### [Exercise instructions]
Below are records; report how many of their lines contain the word "wegen", giving only the number.

### [Source records]

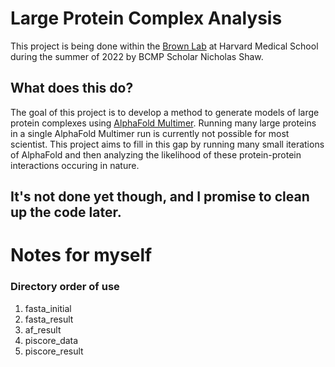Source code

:# Large Protein Complex Analysis
This project is being done within the [Brown Lab](https://brown.hms.harvard.edu/) at Harvard Medical School during the summer of 2022 by BCMP Scholar Nicholas Shaw.
## What does this do?
The goal of this project is to develop a method to generate models of large protein complexes using [AlphaFold Multimer](https://github.com/deepmind/alphafold). Running many large proteins in a single AlphaFold Multimer run is currently not possible for most scientist. This project aims to fill in this gap by running many small iterations of AlphaFold and then analyzing the likelihood of these protein-protein interactions occuring in nature.
## It's not done yet though, and I promise to clean up the code later.
# Notes for myself
### Directory order of use
1. fasta_initial
2. fasta_result
3. af_result
4. piscore_data
5. piscore_result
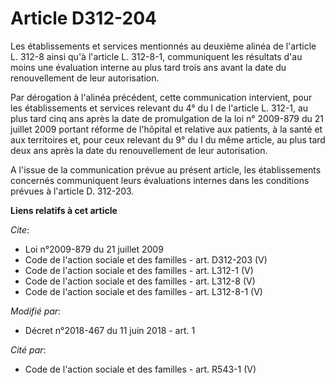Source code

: # Article D312-204

Les établissements et services mentionnés au deuxième alinéa de l'article L. 312-8 ainsi qu'à l'article L. 312-8-1,
communiquent les résultats d'au moins une évaluation interne au plus tard trois ans avant la date du renouvellement de leur
autorisation. 

Par dérogation à l'alinéa précédent, cette communication intervient, pour les établissements et services relevant du 4° du I
de l'article L. 312-1, au plus tard cinq ans après la date de promulgation de la loi n° 2009-879 du 21 juillet 2009 portant
réforme de l'hôpital et relative aux patients, à la santé et aux territoires et, pour ceux relevant du 9° du I du même
article, au plus tard deux ans après la date du renouvellement de leur autorisation. 

A l'issue de la communication prévue au présent article, les établissements concernés communiquent leurs évaluations internes
dans les conditions prévues à l'article D. 312-203.

**Liens relatifs à cet article**

_Cite_:

  - Loi n°2009-879 du 21 juillet 2009
  - Code de l'action sociale et des familles - art. D312-203 (V)
  - Code de l'action sociale et des familles - art. L312-1 (V)
  - Code de l'action sociale et des familles - art. L312-8 (V)
  - Code de l'action sociale et des familles - art. L312-8-1 (V)

_Modifié par_:

  - Décret n°2018-467 du 11 juin 2018 - art. 1

_Cité par_:

  - Code de l'action sociale et des familles - art. R543-1 (V)
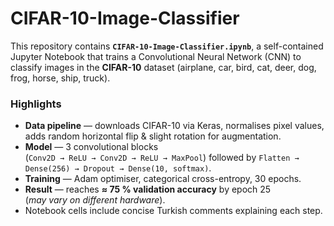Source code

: # CIFAR-10-Image-Classifier

This repository contains **`CIFAR-10-Image-Classifier.ipynb`**, a self-contained Jupyter Notebook that
trains a Convolutional Neural Network (CNN) to classify images in the
**CIFAR-10** dataset (airplane, car, bird, cat, deer, dog, frog, horse, ship,
truck).

### Highlights
- **Data pipeline** — downloads CIFAR-10 via Keras, normalises pixel values,
  adds random horizontal flip & slight rotation for augmentation.
- **Model** — 3 convolutional blocks  
  (`Conv2D → ReLU → Conv2D → ReLU → MaxPool`) followed by
  `Flatten → Dense(256) → Dropout → Dense(10, softmax)`.
- **Training** — Adam optimiser, categorical cross-entropy, 30 epochs.
- **Result** — reaches **≈ 75 % validation accuracy** by epoch 25  
  (*may vary on different hardware*).
- Notebook cells include concise Turkish comments explaining each step.
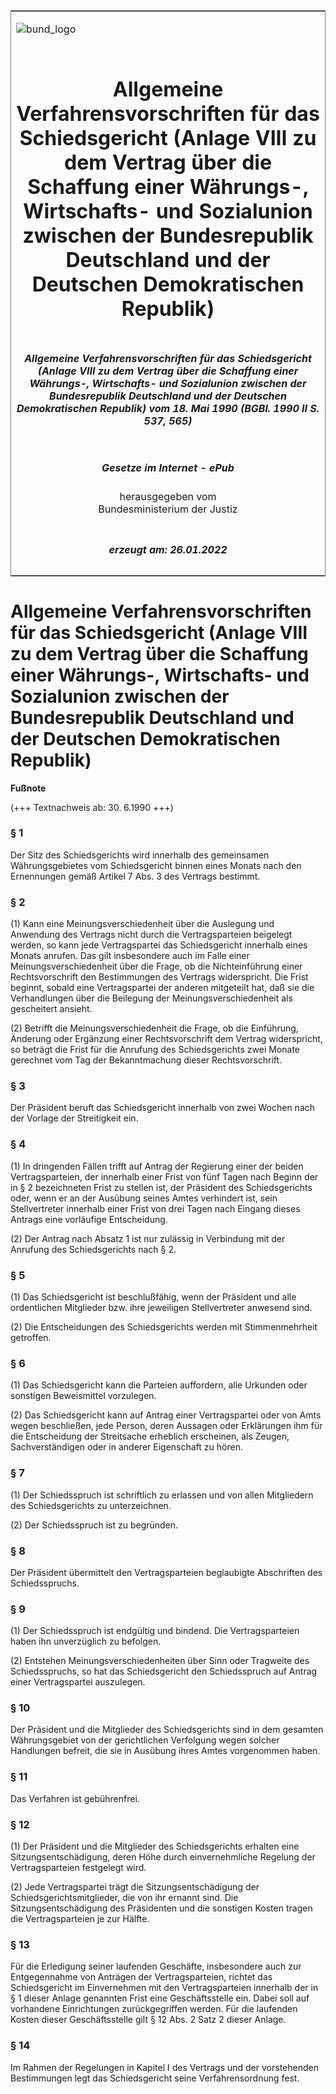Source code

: <span id="DECKBLATT.html"></span>

<table border="0" frame="border" width="100%">

<tr valign="top">

<td align="left">

![bund\_logo](BfJ_2021_Web_de_de.gif)

</td>

<td align="right">

 

</td>

</tr>

<tr align="center" valign="middle">

<td colspan="2">

# Allgemeine Verfahrensvorschriften für das Schiedsgericht (Anlage VIII zu dem Vertrag über die Schaffung einer Währungs-, Wirtschafts- und Sozialunion zwischen der Bundesrepublik Deutschland und der Deutschen Demokratischen Republik)

</td>

</tr>

<tr align="center" valign="middle">

<td colspan="2">

##### Allgemeine Verfahrensvorschriften für das Schiedsgericht (Anlage VIII zu dem Vertrag über die Schaffung einer Währungs-, Wirtschafts- und Sozialunion zwischen der Bundesrepublik Deutschland und der Deutschen Demokratischen Republik) vom 18. Mai 1990 (BGBl. 1990 II S. 537, 565)

</td>

</tr>

<tr align="center" valign="middle">

<td colspan="2">

  
  

##### Gesetze im Internet - ePub  
  
herausgegeben vom  
Bundesministerium der Justiz

</td>

</tr>

<tr align="center" valign="bottom">

<td colspan="2">

  
  

##### erzeugt am: 26.01.2022

</td>

</tr>

</table>

<span id="BJNR205650990.html"></span>

# Allgemeine Verfahrensvorschriften für das Schiedsgericht (Anlage VIII zu dem Vertrag über die Schaffung einer Währungs-, Wirtschafts- und Sozialunion zwischen der Bundesrepublik Deutschland und der Deutschen Demokratischen Republik)

<div>

  
**Fußnote**

<div class="jnhtml">

<div>

<div class="jurAbsatz">

(+++ Textnachweis ab: 30. 6.1990 +++)

</div>

</div>

</div>

</div>

<span id="BJNR205650990BJNE000100301.html"></span>

### § 1  

<div>

<div class="jnhtml">

<div>

<div class="jurAbsatz">

Der Sitz des Schiedsgerichts wird innerhalb des gemeinsamen
Währungsgebietes vom Schiedsgericht binnen eines Monats nach den
Ernennungen gemäß Artikel 7 Abs. 3 des Vertrags bestimmt.

</div>

</div>

</div>

</div>

<span id="BJNR205650990BJNE000200301.html"></span>

### § 2  

<div>

<div class="jnhtml">

<div>

<div class="jurAbsatz">

(1) Kann eine Meinungsverschiedenheit über die Auslegung und Anwendung
des Vertrags nicht durch die Vertragsparteien beigelegt werden, so kann
jede Vertragspartei das Schiedsgericht innerhalb eines Monats anrufen.
Das gilt insbesondere auch im Falle einer Meinungsverschiedenheit über
die Frage, ob die Nichteinführung einer Rechtsvorschrift den
Bestimmungen des Vertrags widerspricht. Die Frist beginnt, sobald eine
Vertragspartei der anderen mitgeteilt hat, daß sie die Verhandlungen
über die Beilegung der Meinungsverschiedenheit als gescheitert ansieht.

</div>

<div class="jurAbsatz">

(2) Betrifft die Meinungsverschiedenheit die Frage, ob die Einführung,
Änderung oder Ergänzung einer Rechtsvorschrift dem Vertrag
widerspricht, so beträgt die Frist für die Anrufung des Schiedsgerichts
zwei Monate gerechnet vom Tag der Bekanntmachung dieser
Rechtsvorschrift.

</div>

</div>

</div>

</div>

<span id="BJNR205650990BJNE000300301.html"></span>

### § 3  

<div>

<div class="jnhtml">

<div>

<div class="jurAbsatz">

Der Präsident beruft das Schiedsgericht innerhalb von zwei Wochen nach
der Vorlage der Streitigkeit ein.

</div>

</div>

</div>

</div>

<span id="BJNR205650990BJNE000400301.html"></span>

### § 4  

<div>

<div class="jnhtml">

<div>

<div class="jurAbsatz">

(1) In dringenden Fällen trifft auf Antrag der Regierung einer der
beiden Vertragsparteien, der innerhalb einer Frist von fünf Tagen nach
Beginn der in § 2 bezeichneten Frist zu stellen ist, der Präsident des
Schiedsgerichts oder, wenn er an der Ausübung seines Amtes verhindert
ist, sein Stellvertreter innerhalb einer Frist von drei Tagen nach
Eingang dieses Antrags eine vorläufige Entscheidung.

</div>

<div class="jurAbsatz">

(2) Der Antrag nach Absatz 1 ist nur zulässig in Verbindung mit der
Anrufung des Schiedsgerichts nach § 2.

</div>

</div>

</div>

</div>

<span id="BJNR205650990BJNE000500301.html"></span>

### § 5  

<div>

<div class="jnhtml">

<div>

<div class="jurAbsatz">

(1) Das Schiedsgericht ist beschlußfähig, wenn der Präsident und alle
ordentlichen Mitglieder bzw. ihre jeweiligen Stellvertreter anwesend
sind.

</div>

<div class="jurAbsatz">

(2) Die Entscheidungen des Schiedsgerichts werden mit Stimmenmehrheit
getroffen.

</div>

</div>

</div>

</div>

<span id="BJNR205650990BJNE000600301.html"></span>

### § 6  

<div>

<div class="jnhtml">

<div>

<div class="jurAbsatz">

(1) Das Schiedsgericht kann die Parteien auffordern, alle Urkunden oder
sonstigen Beweismittel vorzulegen.

</div>

<div class="jurAbsatz">

(2) Das Schiedsgericht kann auf Antrag einer Vertragspartei oder von
Amts wegen beschließen, jede Person, deren Aussagen oder Erklärungen ihm
für die Entscheidung der Streitsache erheblich erscheinen, als Zeugen,
Sachverständigen oder in anderer Eigenschaft zu hören.

</div>

</div>

</div>

</div>

<span id="BJNR205650990BJNE000700301.html"></span>

### § 7  

<div>

<div class="jnhtml">

<div>

<div class="jurAbsatz">

(1) Der Schiedsspruch ist schriftlich zu erlassen und von allen
Mitgliedern des Schiedsgerichts zu unterzeichnen.

</div>

<div class="jurAbsatz">

(2) Der Schiedsspruch ist zu begründen.

</div>

</div>

</div>

</div>

<span id="BJNR205650990BJNE000800301.html"></span>

### § 8  

<div>

<div class="jnhtml">

<div>

<div class="jurAbsatz">

Der Präsident übermittelt den Vertragsparteien beglaubigte Abschriften
des Schiedsspruchs.

</div>

</div>

</div>

</div>

<span id="BJNR205650990BJNE000900301.html"></span>

### § 9  

<div>

<div class="jnhtml">

<div>

<div class="jurAbsatz">

(1) Der Schiedsspruch ist endgültig und bindend. Die Vertragsparteien
haben ihn unverzüglich zu befolgen.

</div>

<div class="jurAbsatz">

(2) Entstehen Meinungsverschiedenheiten über Sinn oder Tragweite des
Schiedsspruchs, so hat das Schiedsgericht den Schiedsspruch auf Antrag
einer Vertragspartei auszulegen.

</div>

</div>

</div>

</div>

<span id="BJNR205650990BJNE001000301.html"></span>

### § 10  

<div>

<div class="jnhtml">

<div>

<div class="jurAbsatz">

Der Präsident und die Mitglieder des Schiedsgerichts sind in dem
gesamten Währungsgebiet von der gerichtlichen Verfolgung wegen solcher
Handlungen befreit, die sie in Ausübung ihres Amtes vorgenommen haben.

</div>

</div>

</div>

</div>

<span id="BJNR205650990BJNE001100301.html"></span>

### § 11  

<div>

<div class="jnhtml">

<div>

<div class="jurAbsatz">

Das Verfahren ist gebührenfrei.

</div>

</div>

</div>

</div>

<span id="BJNR205650990BJNE001200301.html"></span>

### § 12  

<div>

<div class="jnhtml">

<div>

<div class="jurAbsatz">

(1) Der Präsident und die Mitglieder des Schiedsgerichts erhalten eine
Sitzungsentschädigung, deren Höhe durch einvernehmliche Regelung der
Vertragsparteien festgelegt wird.

</div>

<div class="jurAbsatz">

(2) Jede Vertragspartei trägt die Sitzungsentschädigung der
Schiedsgerichtsmitglieder, die von ihr ernannt sind. Die
Sitzungsentschädigung des Präsidenten und die sonstigen Kosten tragen
die Vertragsparteien je zur Hälfte.

</div>

</div>

</div>

</div>

<span id="BJNR205650990BJNE001300301.html"></span>

### § 13  

<div>

<div class="jnhtml">

<div>

<div class="jurAbsatz">

Für die Erledigung seiner laufenden Geschäfte, insbesondere auch zur
Entgegennahme von Anträgen der Vertragsparteien, richtet das
Schiedsgericht im Einvernehmen mit den Vertragsparteien innerhalb der in
§ 1 dieser Anlage genannten Frist eine Geschäftsstelle ein. Dabei soll
auf vorhandene Einrichtungen zurückgegriffen werden. Für die laufenden
Kosten dieser Geschäftsstelle gilt § 12 Abs. 2 Satz 2 dieser Anlage.

</div>

</div>

</div>

</div>

<span id="BJNR205650990BJNE001400301.html"></span>

### § 14  

<div>

<div class="jnhtml">

<div>

<div class="jurAbsatz">

Im Rahmen der Regelungen in Kapitel I des Vertrags und der vorstehenden
Bestimmungen legt das Schiedsgericht seine Verfahrensordnung fest.

</div>

</div>

</div>

</div>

### [Final answer]
2